__RECORDED DATA__

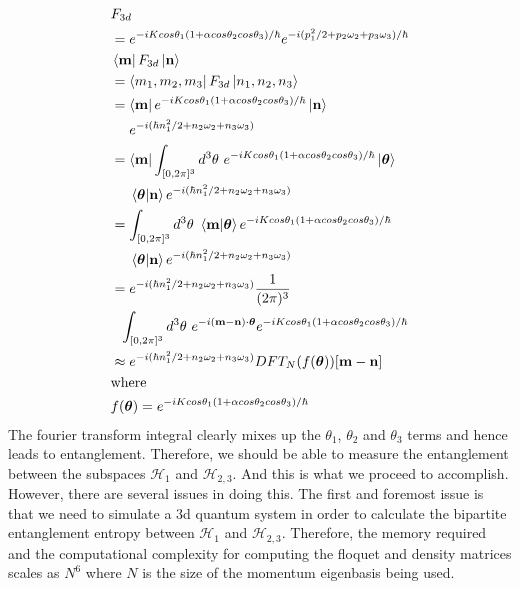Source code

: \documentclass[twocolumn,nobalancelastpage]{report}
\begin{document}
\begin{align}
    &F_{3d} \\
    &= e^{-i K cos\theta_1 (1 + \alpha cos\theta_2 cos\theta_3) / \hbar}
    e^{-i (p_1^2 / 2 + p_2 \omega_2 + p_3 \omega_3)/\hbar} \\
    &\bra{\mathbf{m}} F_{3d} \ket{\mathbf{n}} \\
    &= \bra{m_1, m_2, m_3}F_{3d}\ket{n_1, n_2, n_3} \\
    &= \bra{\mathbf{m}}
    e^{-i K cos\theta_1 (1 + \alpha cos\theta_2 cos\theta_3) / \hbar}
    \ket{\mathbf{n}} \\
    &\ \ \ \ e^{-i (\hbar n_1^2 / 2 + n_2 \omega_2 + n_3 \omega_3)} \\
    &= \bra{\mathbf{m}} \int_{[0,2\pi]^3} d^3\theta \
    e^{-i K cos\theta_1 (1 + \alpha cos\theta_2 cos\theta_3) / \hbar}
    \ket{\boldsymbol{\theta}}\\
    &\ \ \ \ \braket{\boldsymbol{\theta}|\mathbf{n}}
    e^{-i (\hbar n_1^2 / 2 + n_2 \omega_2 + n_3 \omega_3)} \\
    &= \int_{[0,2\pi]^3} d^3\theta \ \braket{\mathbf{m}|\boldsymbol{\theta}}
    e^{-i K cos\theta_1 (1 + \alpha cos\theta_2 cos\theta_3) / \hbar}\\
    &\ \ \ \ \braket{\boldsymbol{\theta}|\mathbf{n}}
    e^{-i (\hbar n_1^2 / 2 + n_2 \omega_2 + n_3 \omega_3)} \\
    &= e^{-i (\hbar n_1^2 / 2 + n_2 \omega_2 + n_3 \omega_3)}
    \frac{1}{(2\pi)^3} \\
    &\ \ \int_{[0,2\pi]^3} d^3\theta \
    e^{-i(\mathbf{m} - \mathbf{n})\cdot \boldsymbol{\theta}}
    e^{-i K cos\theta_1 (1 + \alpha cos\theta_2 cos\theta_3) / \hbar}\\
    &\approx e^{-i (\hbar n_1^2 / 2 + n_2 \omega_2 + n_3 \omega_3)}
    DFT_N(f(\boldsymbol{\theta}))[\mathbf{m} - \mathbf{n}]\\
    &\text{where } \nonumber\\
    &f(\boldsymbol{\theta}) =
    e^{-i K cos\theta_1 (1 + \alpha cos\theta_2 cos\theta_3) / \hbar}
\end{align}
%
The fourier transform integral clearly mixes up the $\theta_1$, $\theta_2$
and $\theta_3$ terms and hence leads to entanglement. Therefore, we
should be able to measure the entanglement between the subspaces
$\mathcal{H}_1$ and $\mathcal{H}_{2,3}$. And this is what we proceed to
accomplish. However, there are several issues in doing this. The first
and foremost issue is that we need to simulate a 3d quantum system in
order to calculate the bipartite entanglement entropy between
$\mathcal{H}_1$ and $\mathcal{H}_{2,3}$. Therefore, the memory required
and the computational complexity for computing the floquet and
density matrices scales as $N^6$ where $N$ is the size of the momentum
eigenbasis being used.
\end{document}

__ABOUT THIS EXERCISE__
The images are to be left out; every line above should be set down exactly.

__SOLUTION__
Source code

: \documentclass[twocolumn,nobalancelastpage]{report}
\begin{document}
\begin{align}
    &F_{3d} \\
    &= e^{-i K cos\theta_1 (1 + \alpha cos\theta_2 cos\theta_3) / \hbar}
    e^{-i (p_1^2 / 2 + p_2 \omega_2 + p_3 \omega_3)/\hbar} \\
    &\bra{\mathbf{m}} F_{3d} \ket{\mathbf{n}} \\
    &= \bra{m_1, m_2, m_3}F_{3d}\ket{n_1, n_2, n_3} \\
    &= \bra{\mathbf{m}}
    e^{-i K cos\theta_1 (1 + \alpha cos\theta_2 cos\theta_3) / \hbar}
    \ket{\mathbf{n}} \\
    &\ \ \ \ e^{-i (\hbar n_1^2 / 2 + n_2 \omega_2 + n_3 \omega_3)} \\
    &= \bra{\mathbf{m}} \int_{[0,2\pi]^3} d^3\theta \
    e^{-i K cos\theta_1 (1 + \alpha cos\theta_2 cos\theta_3) / \hbar}
    \ket{\boldsymbol{\theta}}\\
    &\ \ \ \ \braket{\boldsymbol{\theta}|\mathbf{n}}
    e^{-i (\hbar n_1^2 / 2 + n_2 \omega_2 + n_3 \omega_3)} \\
    &= \int_{[0,2\pi]^3} d^3\theta \ \braket{\mathbf{m}|\boldsymbol{\theta}}
    e^{-i K cos\theta_1 (1 + \alpha cos\theta_2 cos\theta_3) / \hbar}\\
    &\ \ \ \ \braket{\boldsymbol{\theta}|\mathbf{n}}
    e^{-i (\hbar n_1^2 / 2 + n_2 \omega_2 + n_3 \omega_3)} \\
    &= e^{-i (\hbar n_1^2 / 2 + n_2 \omega_2 + n_3 \omega_3)}
    \frac{1}{(2\pi)^3} \\
    &\ \ \int_{[0,2\pi]^3} d^3\theta \
    e^{-i(\mathbf{m} - \mathbf{n})\cdot \boldsymbol{\theta}}
    e^{-i K cos\theta_1 (1 + \alpha cos\theta_2 cos\theta_3) / \hbar}\\
    &\approx e^{-i (\hbar n_1^2 / 2 + n_2 \omega_2 + n_3 \omega_3)}
    DFT_N(f(\boldsymbol{\theta}))[\mathbf{m} - \mathbf{n}]\\
    &\text{where } \nonumber\\
    &f(\boldsymbol{\theta}) =
    e^{-i K cos\theta_1 (1 + \alpha cos\theta_2 cos\theta_3) / \hbar}
\end{align}
%
The fourier transform integral clearly mixes up the $\theta_1$, $\theta_2$
and $\theta_3$ terms and hence leads to entanglement. Therefore, we
should be able to measure the entanglement between the subspaces
$\mathcal{H}_1$ and $\mathcal{H}_{2,3}$. And this is what we proceed to
accomplish. However, there are several issues in doing this. The first
and foremost issue is that we need to simulate a 3d quantum system in
order to calculate the bipartite entanglement entropy between
$\mathcal{H}_1$ and $\mathcal{H}_{2,3}$. Therefore, the memory required
and the computational complexity for computing the floquet and
density matrices scales as $N^6$ where $N$ is the size of the momentum
eigenbasis being used.
\end{document}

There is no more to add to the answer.